> [Work instructions]:
In the records below, tally the lines that contain the word "omvang" and give only that number.

-*-*-

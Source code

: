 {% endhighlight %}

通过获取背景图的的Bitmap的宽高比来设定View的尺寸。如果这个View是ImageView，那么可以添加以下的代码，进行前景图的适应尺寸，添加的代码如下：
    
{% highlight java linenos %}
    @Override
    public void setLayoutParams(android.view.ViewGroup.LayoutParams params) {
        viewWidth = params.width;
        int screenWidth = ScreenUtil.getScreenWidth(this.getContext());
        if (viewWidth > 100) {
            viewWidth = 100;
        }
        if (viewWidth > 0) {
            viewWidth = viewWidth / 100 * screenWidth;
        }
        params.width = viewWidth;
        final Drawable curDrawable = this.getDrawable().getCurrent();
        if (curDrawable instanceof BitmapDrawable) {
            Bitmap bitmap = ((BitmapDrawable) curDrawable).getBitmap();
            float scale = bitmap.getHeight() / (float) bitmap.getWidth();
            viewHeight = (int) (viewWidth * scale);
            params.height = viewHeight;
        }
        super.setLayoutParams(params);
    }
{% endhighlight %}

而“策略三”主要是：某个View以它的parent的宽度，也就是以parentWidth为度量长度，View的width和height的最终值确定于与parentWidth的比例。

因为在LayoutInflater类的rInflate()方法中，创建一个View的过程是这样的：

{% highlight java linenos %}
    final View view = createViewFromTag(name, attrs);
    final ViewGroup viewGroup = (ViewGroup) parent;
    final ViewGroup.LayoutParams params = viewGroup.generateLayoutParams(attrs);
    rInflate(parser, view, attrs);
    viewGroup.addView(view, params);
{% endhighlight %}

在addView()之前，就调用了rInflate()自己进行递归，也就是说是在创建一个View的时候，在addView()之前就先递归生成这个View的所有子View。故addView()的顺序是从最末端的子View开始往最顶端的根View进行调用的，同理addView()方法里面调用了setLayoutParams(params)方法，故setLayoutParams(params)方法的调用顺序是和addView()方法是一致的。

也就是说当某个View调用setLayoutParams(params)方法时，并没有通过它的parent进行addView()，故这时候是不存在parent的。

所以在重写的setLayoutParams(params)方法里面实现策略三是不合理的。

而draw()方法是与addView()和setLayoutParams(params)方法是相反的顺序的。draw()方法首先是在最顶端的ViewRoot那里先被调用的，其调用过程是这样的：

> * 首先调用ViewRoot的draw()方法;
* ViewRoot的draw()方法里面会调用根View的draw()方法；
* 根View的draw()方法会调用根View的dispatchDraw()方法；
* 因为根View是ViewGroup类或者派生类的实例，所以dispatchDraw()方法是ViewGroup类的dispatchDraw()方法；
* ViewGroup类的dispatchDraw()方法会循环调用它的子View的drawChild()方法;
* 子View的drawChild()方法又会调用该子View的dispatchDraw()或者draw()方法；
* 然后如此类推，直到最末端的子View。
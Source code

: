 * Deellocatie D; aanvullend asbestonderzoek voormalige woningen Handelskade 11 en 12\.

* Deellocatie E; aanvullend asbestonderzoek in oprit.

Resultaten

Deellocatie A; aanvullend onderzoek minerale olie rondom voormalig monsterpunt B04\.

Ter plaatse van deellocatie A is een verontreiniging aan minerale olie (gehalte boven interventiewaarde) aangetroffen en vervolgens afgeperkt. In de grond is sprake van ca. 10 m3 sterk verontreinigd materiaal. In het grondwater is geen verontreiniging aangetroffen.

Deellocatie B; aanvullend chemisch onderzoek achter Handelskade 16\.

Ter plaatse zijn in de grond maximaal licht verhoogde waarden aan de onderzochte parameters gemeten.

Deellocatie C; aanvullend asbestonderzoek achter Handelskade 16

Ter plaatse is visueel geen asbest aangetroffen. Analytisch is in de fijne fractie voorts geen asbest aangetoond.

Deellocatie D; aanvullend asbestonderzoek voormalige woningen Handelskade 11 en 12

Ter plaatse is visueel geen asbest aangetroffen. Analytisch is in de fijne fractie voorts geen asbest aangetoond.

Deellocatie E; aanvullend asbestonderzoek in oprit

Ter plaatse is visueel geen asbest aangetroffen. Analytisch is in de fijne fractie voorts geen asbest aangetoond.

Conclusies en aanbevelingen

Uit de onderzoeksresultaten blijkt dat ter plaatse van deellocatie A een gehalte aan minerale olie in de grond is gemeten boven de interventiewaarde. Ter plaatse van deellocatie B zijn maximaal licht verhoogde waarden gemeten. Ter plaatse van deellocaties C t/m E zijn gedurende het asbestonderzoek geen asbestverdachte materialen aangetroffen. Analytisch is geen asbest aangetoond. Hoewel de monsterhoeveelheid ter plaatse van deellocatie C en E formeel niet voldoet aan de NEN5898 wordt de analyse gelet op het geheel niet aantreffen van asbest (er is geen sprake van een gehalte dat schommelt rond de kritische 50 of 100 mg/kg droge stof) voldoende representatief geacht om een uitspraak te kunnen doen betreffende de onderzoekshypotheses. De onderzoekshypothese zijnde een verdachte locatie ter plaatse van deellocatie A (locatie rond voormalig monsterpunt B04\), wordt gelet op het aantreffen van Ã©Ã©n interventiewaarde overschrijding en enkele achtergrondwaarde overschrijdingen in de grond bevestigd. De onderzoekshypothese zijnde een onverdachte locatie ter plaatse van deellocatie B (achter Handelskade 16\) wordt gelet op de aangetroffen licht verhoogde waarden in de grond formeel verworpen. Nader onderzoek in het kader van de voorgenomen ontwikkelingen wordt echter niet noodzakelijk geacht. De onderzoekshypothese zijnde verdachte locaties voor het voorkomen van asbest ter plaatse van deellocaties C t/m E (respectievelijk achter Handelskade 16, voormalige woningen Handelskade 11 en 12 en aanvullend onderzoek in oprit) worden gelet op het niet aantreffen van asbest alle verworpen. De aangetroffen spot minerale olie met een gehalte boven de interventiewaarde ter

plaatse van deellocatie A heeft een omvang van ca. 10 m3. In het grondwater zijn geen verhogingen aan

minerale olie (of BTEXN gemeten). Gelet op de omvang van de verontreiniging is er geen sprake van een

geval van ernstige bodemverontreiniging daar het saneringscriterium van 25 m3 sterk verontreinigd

-*-*-

> [Solved exercise]:
2